昭和49(1974)年9月9日、大阪の四天王寺において、茶人であった矢野宗粋氏(1893~1974)の告別式が執り行なわれました。享年81。松下幸之助は弔辞を読んでいます。
矢野氏は裏千家の茶人であり、社団法人大阪茶道会の理事長を務めました。昭和14(1939)年、幸之助が兵庫県西宮市に建てた自宅に茶室を設けたことが縁で、交流を持つようになったということです。
さかのぼる昭和21(1946)年11月3日のPHP研究所開所式に矢野氏も出席しました。初期のPHP活動では、昭和22(1947)年3月2日の第93回懇談講演会で講師を務めました(業務日誌)。

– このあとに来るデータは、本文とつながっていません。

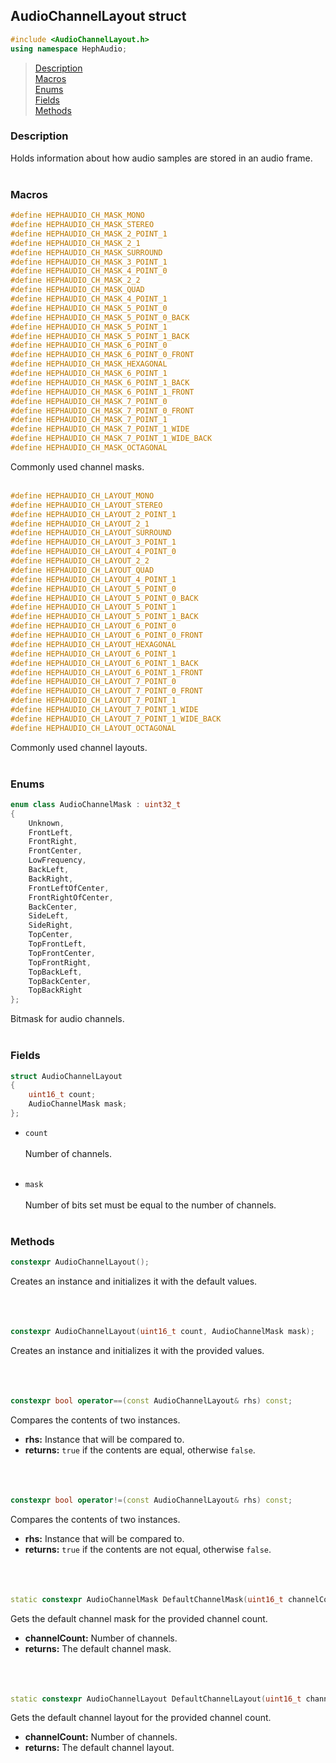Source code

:## AudioChannelLayout struct
```c++
#include <AudioChannelLayout.h>
using namespace HephAudio;
```

> [Description](#description)<br>
[Macros](#macros)<br>
[Enums](#enums)<br>
[Fields](#fields)<br>
[Methods](#methods)


### Description
Holds information about how audio samples are stored in an audio frame.
<br><br>


### Macros
```c++
#define HEPHAUDIO_CH_MASK_MONO
#define HEPHAUDIO_CH_MASK_STEREO
#define HEPHAUDIO_CH_MASK_2_POINT_1
#define HEPHAUDIO_CH_MASK_2_1
#define HEPHAUDIO_CH_MASK_SURROUND
#define HEPHAUDIO_CH_MASK_3_POINT_1
#define HEPHAUDIO_CH_MASK_4_POINT_0
#define HEPHAUDIO_CH_MASK_2_2
#define HEPHAUDIO_CH_MASK_QUAD
#define HEPHAUDIO_CH_MASK_4_POINT_1
#define HEPHAUDIO_CH_MASK_5_POINT_0
#define HEPHAUDIO_CH_MASK_5_POINT_0_BACK
#define HEPHAUDIO_CH_MASK_5_POINT_1
#define HEPHAUDIO_CH_MASK_5_POINT_1_BACK
#define HEPHAUDIO_CH_MASK_6_POINT_0
#define HEPHAUDIO_CH_MASK_6_POINT_0_FRONT
#define HEPHAUDIO_CH_MASK_HEXAGONAL
#define HEPHAUDIO_CH_MASK_6_POINT_1
#define HEPHAUDIO_CH_MASK_6_POINT_1_BACK
#define HEPHAUDIO_CH_MASK_6_POINT_1_FRONT
#define HEPHAUDIO_CH_MASK_7_POINT_0
#define HEPHAUDIO_CH_MASK_7_POINT_0_FRONT
#define HEPHAUDIO_CH_MASK_7_POINT_1
#define HEPHAUDIO_CH_MASK_7_POINT_1_WIDE
#define HEPHAUDIO_CH_MASK_7_POINT_1_WIDE_BACK
#define HEPHAUDIO_CH_MASK_OCTAGONAL
```
Commonly used channel masks.
<br><br>

```c++
#define HEPHAUDIO_CH_LAYOUT_MONO
#define HEPHAUDIO_CH_LAYOUT_STEREO 
#define HEPHAUDIO_CH_LAYOUT_2_POINT_1
#define HEPHAUDIO_CH_LAYOUT_2_1 
#define HEPHAUDIO_CH_LAYOUT_SURROUND 
#define HEPHAUDIO_CH_LAYOUT_3_POINT_1
#define HEPHAUDIO_CH_LAYOUT_4_POINT_0
#define HEPHAUDIO_CH_LAYOUT_2_2 
#define HEPHAUDIO_CH_LAYOUT_QUAD 
#define HEPHAUDIO_CH_LAYOUT_4_POINT_1 
#define HEPHAUDIO_CH_LAYOUT_5_POINT_0 
#define HEPHAUDIO_CH_LAYOUT_5_POINT_0_BACK
#define HEPHAUDIO_CH_LAYOUT_5_POINT_1 
#define HEPHAUDIO_CH_LAYOUT_5_POINT_1_BACK
#define HEPHAUDIO_CH_LAYOUT_6_POINT_0 
#define HEPHAUDIO_CH_LAYOUT_6_POINT_0_FRONT
#define HEPHAUDIO_CH_LAYOUT_HEXAGONAL 
#define HEPHAUDIO_CH_LAYOUT_6_POINT_1 
#define HEPHAUDIO_CH_LAYOUT_6_POINT_1_BACK
#define HEPHAUDIO_CH_LAYOUT_6_POINT_1_FRONT
#define HEPHAUDIO_CH_LAYOUT_7_POINT_0
#define HEPHAUDIO_CH_LAYOUT_7_POINT_0_FRONT
#define HEPHAUDIO_CH_LAYOUT_7_POINT_1
#define HEPHAUDIO_CH_LAYOUT_7_POINT_1_WIDE
#define HEPHAUDIO_CH_LAYOUT_7_POINT_1_WIDE_BACK
#define HEPHAUDIO_CH_LAYOUT_OCTAGONAL
```
Commonly used channel layouts.
<br><br>


### Enums

```c++
enum class AudioChannelMask : uint32_t
{
	Unknown,
	FrontLeft,
	FrontRight,
	FrontCenter,
	LowFrequency,
	BackLeft,
	BackRight,
	FrontLeftOfCenter,
	FrontRightOfCenter,
	BackCenter,
	SideLeft,
	SideRight,
	TopCenter,
	TopFrontLeft,
	TopFrontCenter,
	TopFrontRight,
	TopBackLeft,
	TopBackCenter,
	TopBackRight
};
```
Bitmask for audio channels.
<br><br>


### Fields

```c++
struct AudioChannelLayout
{
	uint16_t count;
	AudioChannelMask mask;
};
```

- ``count``
<br><br>
Number of channels.
<br><br>

- ``mask``
<br><br>
Number of bits set must be equal to the number of channels.
<br><br>

### Methods

```c++
constexpr AudioChannelLayout();
```
Creates an instance and initializes it with the default values.
<br><br><br><br>

```c++
constexpr AudioChannelLayout(uint16_t count, AudioChannelMask mask);
```
Creates an instance and initializes it with the provided values.
<br><br><br><br>

```c++
constexpr bool operator==(const AudioChannelLayout& rhs) const;
```
Compares the contents of two instances.
- **rhs:** Instance that will be compared to.
- **returns:** ``true`` if the contents are equal, otherwise ``false``.
<br><br><br><br>

```c++
constexpr bool operator!=(const AudioChannelLayout& rhs) const;
```
Compares the contents of two instances.
- **rhs:** Instance that will be compared to.
- **returns:** ``true`` if the contents are not equal, otherwise ``false``.
<br><br><br><br>

```c++
static constexpr AudioChannelMask DefaultChannelMask(uint16_t channelCount);
```
Gets the default channel mask for the provided channel count.
- **channelCount:** Number of channels.
- **returns:** The default channel mask.
<br><br><br><br>

```c++
static constexpr AudioChannelLayout DefaultChannelLayout(uint16_t channelCount);
```
Gets the default channel layout for the provided channel count.
- **channelCount:** Number of channels.
- **returns:** The default channel layout.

記録によっては「矢野所員」とあるので、この時すでに研究所の所員になっていたようです。新政治経済研究会にも参加しており、昭和27(1952)年9月4日の「関西第2回運営参与会」に出席した記録があります(新政経ニュース)。
京都における幸之助の私邸・楓庵において、南禅寺に隣接する日本庭園を幸之助が買い取り、「真々庵」と命名した昭和36(1961)年4月30日、取引の席に矢野氏の姿がありました(業務日誌)。同年8月18日の真々庵開所式にも出席しています。
毎月18日の朝食会(現在の真修会)に参加するなど、所員として活動を続け、昭和43(1968)年9月「矢野宗粋氏を非常勤嘱託より外す」という記録があります(※1)。形式上はこの時に退所となりましたが、以降も記念式典や研究会に参加することがありました。平日は家族と離れて幸之助と共に松下病院で起居し、夕食は幸之助と二人でとることも多かったようですが、お茶の話はあまりしなかったとのことです(速記録№1146)。昭和49(1974)年8月16日、骨董商の善田昌運堂と一緒に八条口のビル(旧京都本部ビル)に来所したことが、最後の活動記録となっています。
1)昭和43(1968)年『PHP研究所所誌』9月24頁。